How does MST® help with seed safety when applying fertilizer with the seed?

Mark Howell: Salt index is a valuable tool for evaluating the relative salt potency of fertilizers. This is important because salts essentially compete for water with seeds.  So, if fertilizer with a high salt index is placed close to seeds, like with an in-furrow placement, it can delay or reduce plant emergence. Further to this, the nitrogen component of some fertilizers, like ammonium sulfate, can also be toxic to germinating seeds, which is why we have maximum recommended nitrogen rates for seed placed fertilizer.

With MST® products, the elemental sulfur component is not a salt so it does not contribute to the salt index. When applying it in-furrow, it is still important to follow the established recommended seed safe rates for a given operation. For example, in the case with MAP+MST, it still contains 9% nitrogen, so that needs to be factored in to in-furrow rate calculations.

Explain how Sulvaris identified the need for MST® in fertilizer.
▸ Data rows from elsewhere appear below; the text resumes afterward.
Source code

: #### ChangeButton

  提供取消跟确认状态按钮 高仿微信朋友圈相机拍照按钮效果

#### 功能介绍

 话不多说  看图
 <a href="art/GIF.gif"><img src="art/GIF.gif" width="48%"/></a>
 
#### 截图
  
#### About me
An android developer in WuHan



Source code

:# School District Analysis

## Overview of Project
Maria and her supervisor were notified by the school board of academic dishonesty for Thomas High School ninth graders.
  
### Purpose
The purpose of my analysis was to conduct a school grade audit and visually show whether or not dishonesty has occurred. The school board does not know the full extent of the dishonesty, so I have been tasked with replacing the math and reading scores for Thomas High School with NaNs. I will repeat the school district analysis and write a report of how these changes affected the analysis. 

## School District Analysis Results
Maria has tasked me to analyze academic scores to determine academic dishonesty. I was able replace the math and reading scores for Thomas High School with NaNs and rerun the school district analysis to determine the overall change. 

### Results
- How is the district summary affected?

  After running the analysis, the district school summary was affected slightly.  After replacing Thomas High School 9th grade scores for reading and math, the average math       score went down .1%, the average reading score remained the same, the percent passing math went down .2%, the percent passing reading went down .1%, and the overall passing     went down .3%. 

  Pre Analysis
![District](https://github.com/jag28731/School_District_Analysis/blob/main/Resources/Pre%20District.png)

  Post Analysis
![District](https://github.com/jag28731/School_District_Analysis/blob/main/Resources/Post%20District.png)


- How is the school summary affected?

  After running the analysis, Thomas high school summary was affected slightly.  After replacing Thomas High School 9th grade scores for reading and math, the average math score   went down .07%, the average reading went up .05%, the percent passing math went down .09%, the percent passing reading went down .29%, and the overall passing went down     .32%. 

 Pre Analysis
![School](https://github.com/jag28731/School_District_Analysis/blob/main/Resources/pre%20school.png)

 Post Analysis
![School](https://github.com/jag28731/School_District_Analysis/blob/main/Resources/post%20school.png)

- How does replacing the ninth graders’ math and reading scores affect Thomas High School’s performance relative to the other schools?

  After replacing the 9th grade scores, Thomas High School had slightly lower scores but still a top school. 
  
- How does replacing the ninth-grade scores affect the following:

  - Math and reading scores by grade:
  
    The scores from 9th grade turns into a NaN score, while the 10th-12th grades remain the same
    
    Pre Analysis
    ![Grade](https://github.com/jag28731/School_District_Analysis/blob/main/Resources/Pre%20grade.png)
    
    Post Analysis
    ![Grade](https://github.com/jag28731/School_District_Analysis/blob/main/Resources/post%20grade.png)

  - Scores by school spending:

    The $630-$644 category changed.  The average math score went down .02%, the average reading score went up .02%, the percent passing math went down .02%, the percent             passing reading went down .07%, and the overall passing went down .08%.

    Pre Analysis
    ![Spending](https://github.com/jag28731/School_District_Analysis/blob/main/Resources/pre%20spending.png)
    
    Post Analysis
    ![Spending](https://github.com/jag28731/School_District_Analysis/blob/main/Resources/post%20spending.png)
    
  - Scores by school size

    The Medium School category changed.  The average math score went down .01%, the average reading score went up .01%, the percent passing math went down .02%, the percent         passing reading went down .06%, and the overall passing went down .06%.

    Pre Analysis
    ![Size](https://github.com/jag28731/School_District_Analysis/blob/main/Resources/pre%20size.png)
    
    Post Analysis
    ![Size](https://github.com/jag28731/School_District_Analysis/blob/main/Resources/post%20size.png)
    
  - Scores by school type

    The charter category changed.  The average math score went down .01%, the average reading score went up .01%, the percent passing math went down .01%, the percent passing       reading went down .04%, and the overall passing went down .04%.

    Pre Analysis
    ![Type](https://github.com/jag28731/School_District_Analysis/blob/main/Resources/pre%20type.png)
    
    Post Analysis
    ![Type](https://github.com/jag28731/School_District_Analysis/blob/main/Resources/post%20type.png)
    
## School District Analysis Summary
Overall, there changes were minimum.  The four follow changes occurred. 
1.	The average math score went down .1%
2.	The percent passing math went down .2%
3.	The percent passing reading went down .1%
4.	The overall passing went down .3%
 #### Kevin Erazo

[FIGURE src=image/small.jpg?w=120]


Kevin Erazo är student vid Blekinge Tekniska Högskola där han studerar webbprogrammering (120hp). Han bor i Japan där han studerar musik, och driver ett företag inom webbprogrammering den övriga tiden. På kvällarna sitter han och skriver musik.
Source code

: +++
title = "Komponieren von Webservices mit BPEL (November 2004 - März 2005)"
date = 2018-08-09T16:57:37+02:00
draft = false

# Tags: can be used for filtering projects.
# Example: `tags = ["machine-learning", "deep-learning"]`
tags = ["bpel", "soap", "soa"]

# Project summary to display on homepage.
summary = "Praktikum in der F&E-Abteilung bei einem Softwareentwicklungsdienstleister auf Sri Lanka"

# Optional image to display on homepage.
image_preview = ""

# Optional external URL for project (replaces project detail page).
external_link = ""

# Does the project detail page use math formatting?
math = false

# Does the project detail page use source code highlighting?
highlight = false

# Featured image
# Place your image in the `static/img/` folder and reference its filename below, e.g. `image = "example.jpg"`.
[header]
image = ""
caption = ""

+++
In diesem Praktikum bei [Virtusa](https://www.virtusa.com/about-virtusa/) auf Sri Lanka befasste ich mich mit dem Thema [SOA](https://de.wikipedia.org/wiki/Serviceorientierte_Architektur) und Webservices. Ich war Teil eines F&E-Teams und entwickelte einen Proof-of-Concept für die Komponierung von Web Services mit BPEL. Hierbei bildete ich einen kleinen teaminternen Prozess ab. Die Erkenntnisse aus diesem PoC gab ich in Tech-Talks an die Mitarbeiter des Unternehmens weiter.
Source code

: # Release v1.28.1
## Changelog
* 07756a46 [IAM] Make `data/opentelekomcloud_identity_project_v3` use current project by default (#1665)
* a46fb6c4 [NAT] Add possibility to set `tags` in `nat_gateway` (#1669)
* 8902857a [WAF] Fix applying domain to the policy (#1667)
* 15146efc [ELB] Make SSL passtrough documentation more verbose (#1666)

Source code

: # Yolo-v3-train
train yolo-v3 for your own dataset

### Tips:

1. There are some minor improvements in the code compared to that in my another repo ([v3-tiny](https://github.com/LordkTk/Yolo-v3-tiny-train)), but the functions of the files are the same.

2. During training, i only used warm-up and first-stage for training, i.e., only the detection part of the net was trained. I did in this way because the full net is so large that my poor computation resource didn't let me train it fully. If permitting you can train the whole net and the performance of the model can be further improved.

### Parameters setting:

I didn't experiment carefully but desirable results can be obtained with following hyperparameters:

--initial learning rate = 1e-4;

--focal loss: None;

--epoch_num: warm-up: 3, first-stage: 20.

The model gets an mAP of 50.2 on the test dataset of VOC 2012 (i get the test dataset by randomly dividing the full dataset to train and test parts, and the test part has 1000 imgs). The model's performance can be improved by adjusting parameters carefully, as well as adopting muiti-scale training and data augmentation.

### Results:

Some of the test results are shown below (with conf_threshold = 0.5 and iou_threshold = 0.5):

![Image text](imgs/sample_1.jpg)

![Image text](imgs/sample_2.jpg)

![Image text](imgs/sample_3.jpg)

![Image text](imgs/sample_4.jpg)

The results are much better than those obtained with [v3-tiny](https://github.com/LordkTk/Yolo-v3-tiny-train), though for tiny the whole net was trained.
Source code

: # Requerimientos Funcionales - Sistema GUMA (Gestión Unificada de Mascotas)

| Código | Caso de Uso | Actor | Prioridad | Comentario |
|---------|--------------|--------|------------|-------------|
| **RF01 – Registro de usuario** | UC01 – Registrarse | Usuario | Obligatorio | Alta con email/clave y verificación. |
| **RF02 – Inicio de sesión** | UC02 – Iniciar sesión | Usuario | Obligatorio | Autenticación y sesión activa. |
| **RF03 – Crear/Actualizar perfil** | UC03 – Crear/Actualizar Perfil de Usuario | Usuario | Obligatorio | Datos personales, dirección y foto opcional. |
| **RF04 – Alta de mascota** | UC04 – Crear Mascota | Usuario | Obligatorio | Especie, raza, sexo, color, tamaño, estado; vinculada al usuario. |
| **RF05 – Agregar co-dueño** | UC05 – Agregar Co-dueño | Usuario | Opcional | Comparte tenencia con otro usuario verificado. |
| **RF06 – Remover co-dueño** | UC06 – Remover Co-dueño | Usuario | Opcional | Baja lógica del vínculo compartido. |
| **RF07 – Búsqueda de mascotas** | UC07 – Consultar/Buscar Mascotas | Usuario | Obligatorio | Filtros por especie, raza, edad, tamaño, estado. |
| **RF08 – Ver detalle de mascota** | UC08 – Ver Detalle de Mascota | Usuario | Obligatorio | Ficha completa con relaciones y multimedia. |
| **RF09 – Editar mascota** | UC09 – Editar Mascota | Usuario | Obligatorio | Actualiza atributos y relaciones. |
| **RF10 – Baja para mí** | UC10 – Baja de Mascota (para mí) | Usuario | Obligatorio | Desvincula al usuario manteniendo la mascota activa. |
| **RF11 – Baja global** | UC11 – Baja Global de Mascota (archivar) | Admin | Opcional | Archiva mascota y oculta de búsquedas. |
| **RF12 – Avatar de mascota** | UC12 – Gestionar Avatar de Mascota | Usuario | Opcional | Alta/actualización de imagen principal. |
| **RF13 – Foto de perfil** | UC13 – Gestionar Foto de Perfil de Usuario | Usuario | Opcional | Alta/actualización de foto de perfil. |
Eric Pedersen: Sulvaris’ headquarters is in Alberta, Canada, so we have intimate knowledge of elemental sulfur as a byproduct of the oil and gas industry. We also understand that in agricultural soils, when nutrient outputs exceed nutrient inputs, the result is nutrient deficiency. This is the case for sulfur in much of the arable soils around the world. The cause of the reduced sulfur inputs is mainly from the success in implementing air pollution control technologies to remove sulfur dioxide from industrial emissions. Sulfur is no longer falling from the sky in the form of acid rain. At the same time, crop yields have been steadily increasing, a necessity for feeding our growing global population, but also resulting in greater nutrient (including sulfur) outputs. In many of our agricultural soils, sulfur outputs now exceed sulfur inputs and sulfur deficiencies are on the rise. According to Liebig’s Law of the Minimum, if we want to maintain high crop yield, we must address this sulfur deficiency by adding sulfur fertilizer. Using elemental sulfur from the oil and gas industry to address agricultural sulfur deficiencies has always been a large part of our company’s vision.